I seem to have gotten a little bit off track with this, so I will try to bring myself back to Solso. I think that part of the reason I was so fascinated by his chapter About Face was the notion of specific brain regions being devoted to this act of recognition. Surely faces are not the only things we recognize in this way. I couldn't help but thinking of my conference work, which is on typography. One of the things I'm looking at while writing my paper is the actual act of reading- and in Maryanne Wolf's book, Proust and the Squid, which is about the reading brain, she gives a great insight into the cognitive processes of reading. According to Wolf, the second stage in the half-second-long process of reading a word, is to recognize the letters. Wolf asserts that instead of there is no area of the visual cortext directly dedicated to recognizing words; i.e. there is no fusiform gyrus equivalent for letters. Rather, "Learning to read changes the visual cortex of the brain. Because the visual system is capable of object recognition, the expert reader's visual areas are now populated with cell networks responsible for visual images of letters, letter patterns, and words. [...] Donald Hebb proposed the notion of cell assemblies, groups of cells that learn to operate as working units. If a common letter pattern or a word like "bear" appears to an expert reader, it will trigger its own networks, rather than individually activating the large number of unrelated individual cells responsible for the lines, diagonals and circles within the letters."

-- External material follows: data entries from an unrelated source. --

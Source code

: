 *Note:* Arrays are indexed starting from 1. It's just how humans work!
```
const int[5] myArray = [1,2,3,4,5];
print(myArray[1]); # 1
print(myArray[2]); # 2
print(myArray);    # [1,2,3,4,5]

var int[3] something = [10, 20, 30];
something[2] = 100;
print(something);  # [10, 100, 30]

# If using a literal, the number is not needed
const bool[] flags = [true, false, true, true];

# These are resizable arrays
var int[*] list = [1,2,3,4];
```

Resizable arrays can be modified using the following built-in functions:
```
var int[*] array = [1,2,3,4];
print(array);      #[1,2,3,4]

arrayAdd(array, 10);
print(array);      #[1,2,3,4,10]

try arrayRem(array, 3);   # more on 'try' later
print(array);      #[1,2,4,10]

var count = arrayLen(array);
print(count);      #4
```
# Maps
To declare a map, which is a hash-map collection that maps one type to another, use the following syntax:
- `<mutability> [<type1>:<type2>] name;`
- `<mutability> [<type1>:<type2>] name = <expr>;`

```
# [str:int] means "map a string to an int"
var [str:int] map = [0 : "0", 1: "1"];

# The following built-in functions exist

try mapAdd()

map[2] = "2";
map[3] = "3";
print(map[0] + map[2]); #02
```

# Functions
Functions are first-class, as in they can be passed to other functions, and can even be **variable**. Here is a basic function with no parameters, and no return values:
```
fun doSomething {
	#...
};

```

In other words, Wolf is telling us that there is no specific spot in the brain that processes letters as the fusiform gyrus processes faces; but in some ways, the reading brain is far more astonishing. An "expert reader" (each of us in this class are expert readers, after our years and years of experience and our practice with a great number of types of texts) has a brain which has actually learned the specific organizations of lines, diagonals, circles, etc.. that make up each letter. Put even simpler: our brains have actually changed their cyto-organization, have learned the Gestalt organization of each letter- and various words or letter patterns. That, to me, is incredible. That our brains have actually adapted to the act of reading- which is not at all evolutionarily necessary.